This release has 1650 binary packages available now. This includes binaries for KDE 3.1.4 and GNOME 2.4. The package manager has been improved and now includes a versatile system for handling variants. More documentation has been added featuring translations into Japanese, French, and Simpl. Chinese.
I wonder how difficult it would be for apple to write a similar binding scheme to quartz. If mono were to be integrated into XCode, I’d move to C# on Mac for all of my development needs!
We’re two…
There already is one, Coca# is shaping up nicely. See mono website for Wiki.
Yup Apple has a few of their engineerings working on cocoa# bindings.
Does this release fix the bug which prevents certain packages from being compiled when XCode 1.5 is installed?
That bug is with XCode 1.5, not fink. Apple has to resolve that one.
Has it been confirmed that the bug lies with XCode? If that is the case, I highly doubt Apple is going to do anything about it since fink seems to be the only thing that is broken when using XCode 1.5
Apple engineers know about it (a couple of Apple engineers are fink developers as well) and a fix is “in the works”. This bug affects other things as well (such as QT/Mac).
I read about that on their page, but didn’t pay much attention to it as hitherto I have had no problems with any package from fink stable. That’s what I periodically update from, are people encountering this problem when their repositories come from unstable in fink’s conf file?
newest, make-your-mouth-water desktop environments? A few weeks after someone releases an unstable source package x.0, x+1.0 is already released. Not to mention, the binary packages are even older. There is lots of great software for unix available through fink, but plan on staying with the standard MacOS X desktop. (I don’t plan on kompiling kde 3.2 on my iBook)
I’ve compiled Qt/Mac and have had no problems.
@MikeF: It mainly affects packages from unstable.

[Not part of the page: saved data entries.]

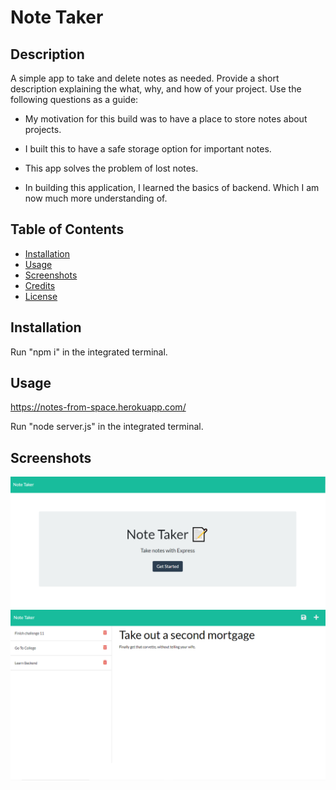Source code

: # Note Taker

## Description

A simple app to take and delete notes as needed.
Provide a short description explaining the what, why, and how of your project. Use the following questions as a guide:

- My motivation for this build was to have a place to store notes about projects.

- I built this to have a safe storage option for important notes.

- This app solves the problem of lost notes.

- In building this application, I learned the basics of backend. Which I am now much more understanding of.

## Table of Contents

- [Installation](#installation)
- [Usage](#usage)
- [Screenshots](#screenshots)
- [Credits](#credits)
- [License](#license)

## Installation

Run "npm i" in the integrated terminal.

## Usage

https://notes-from-space.herokuapp.com/

Run "node server.js" in the integrated terminal.

## Screenshots

  ![Screenshot](images/screenshot.png)
  ![screenshot](images/Screenshot-1.png)




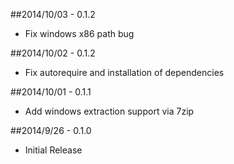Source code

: ##2014/10/03 - 0.1.2

* Fix windows x86 path bug

##2014/10/02 - 0.1.2

* Fix autorequire and installation of dependencies

##2014/10/01 - 0.1.1

* Add windows extraction support via 7zip

##2014/9/26 - 0.1.0

* Initial Release
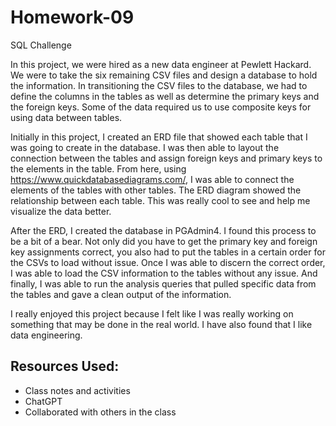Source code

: # Homework-09
SQL Challenge

In this project, we were hired as a new data engineer at Pewlett Hackard. We were to take the six remaining CSV files and design a database to hold the information. In transitioning the CSV files to the database, we had to define the columns in the tables as well as determine the primary keys and the foreign keys. Some of the data required us to use composite keys for using data between tables.

Initially in this project, I created an ERD file that showed each table that I was going to create in the database. I was then able to layout the connection between the tables and assign foreign keys and primary keys to the elements in the table. From here, using https://www.quickdatabasediagrams.com/, I was able to connect the elements of the tables with other tables. The ERD diagram showed the relationship between each table. This was really cool to see and help me visualize the data better.

After the ERD, I created the database in PGAdmin4. I found this process to be a bit of a bear. Not only did you have to get the primary key and foreign key assignments correct, you also had to put the tables in a certain order for the CSVs to load without issue. Once I was able to discern the correct order, I was able to load the CSV information to the tables without any issue. And finally, I was able to run the analysis queries that pulled specific data from the tables and gave a clean output of the information.

I really enjoyed this project because I felt like I was really working on something that may be done in the real world. I have also found that I like data engineering.

## Resources Used: 
- Class notes and activities
- ChatGPT
- Collaborated with others in the class

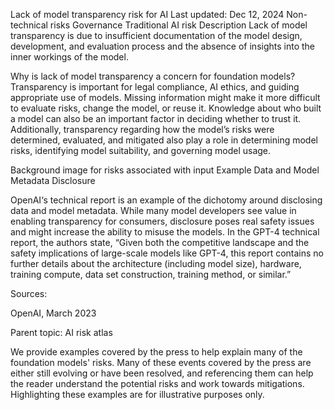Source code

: Lack of model transparency risk for AI
Last updated: Dec 12, 2024
Non-technical risks
Governance
Traditional AI risk
Description
Lack of model transparency is due to insufficient documentation of the model design, development, and evaluation process and the absence of insights into the inner workings of the model.

Why is lack of model transparency a concern for foundation models?
Transparency is important for legal compliance, AI ethics, and guiding appropriate use of models. Missing information might make it more difficult to evaluate risks, change the model, or reuse it.  Knowledge about who built a model can also be an important factor in deciding whether to trust it. Additionally, transparency regarding how the model’s risks were determined, evaluated, and mitigated also play a role in determining model risks, identifying model suitability, and governing model usage.

Background image for risks associated with input
Example
Data and Model Metadata Disclosure

OpenAI‘s technical report is an example of the dichotomy around disclosing data and model metadata. While many model developers see value in enabling transparency for consumers, disclosure poses real safety issues and might increase the ability to misuse the models. In the GPT-4 technical report, the authors state, “Given both the competitive landscape and the safety implications of large-scale models like GPT-4, this report contains no further details about the architecture (including model size), hardware, training compute, data set construction, training method, or similar.”

Sources:

OpenAI, March 2023

Parent topic: AI risk atlas

We provide examples covered by the press to help explain many of the foundation models' risks. Many of these events covered by the press are either still evolving or have been resolved, and referencing them can help the reader understand the potential risks and work towards mitigations. Highlighting these examples are for illustrative purposes only.
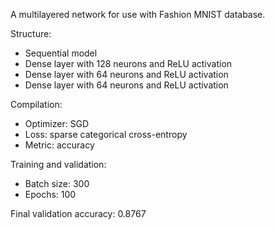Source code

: A multilayered network for use with Fashion MNIST database.

Structure:
- Sequential model
- Dense layer with 128 neurons and ReLU activation
- Dense layer with 64 neurons and ReLU activation
- Dense layer with 64 neurons and ReLU activation

Compilation:
- Optimizer: SGD
- Loss: sparse categorical cross-entropy
- Metric: accuracy

Training and validation:
- Batch size: 300
- Epochs: 100

Final validation accuracy: 0.8767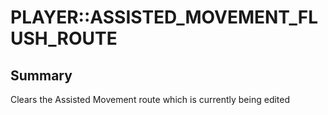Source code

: # PLAYER::ASSISTED_MOVEMENT_FLUSH_ROUTE

## Summary
Clears the Assisted Movement route which is currently being edited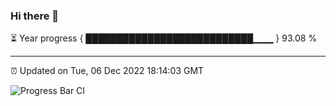 ### Hi there 👋

⏳ Year progress { ███████████████████████████▁▁▁ } 93.08 %

---

⏰ Updated on Tue, 06 Dec 2022 18:14:03 GMT

![Progress Bar CI](https://github.com/liununu/liununu/workflows/Progress%20Bar%20CI/badge.svg)
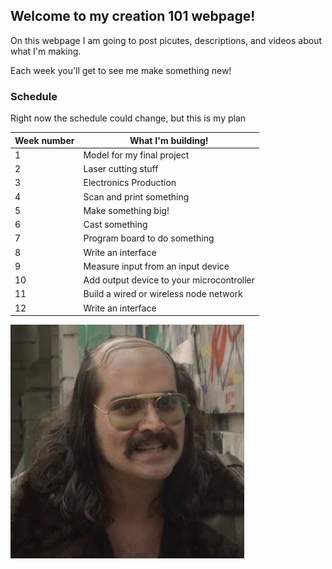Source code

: ## **Welcome to my creation 101 webpage!**

On this webpage I am going to post picutes, descriptions, and videos about what I'm making.  

Each week you'll get to see me make something new!


### Schedule

Right now the schedule could change, but this is my plan

|Week number | What I'm building!|
| --- | --- |
| 1 | Model for my final project |
| 2 | Laser cutting stuff |
| 3 | Electronics Production |
| 4 | Scan and print something |
| 5 | Make something big! |
| 6 | Cast something |
| 7 | Program board to do something |
| 8 | Write an interface |
| 9 | Measure input from an input device |
| 10 | Add output device to your microcontroller |
| 11 |  Build a wired or wireless node network |
| 12 | Write an interface |


![alt text](Frankie_Mermaid.jpg)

I appreciate Fink, but I ended up switching to DarwinPorts as my “main” ports system simply because the ports they have (about 1800 as of right now) seem to be kept up to date better. It’s really not as powerful system yet UI-wise, but they’re making pretty substantial progress in that direction, laying down the foundation for a very well-designed, modern system for handling both packages and ports.
There’s nothing that keeps people from having both systems installed, of course (although since they don’t know about one another, you’ll end up with a lot of unnecessary library duplication). DPorts is definitely worth keeping an eye on.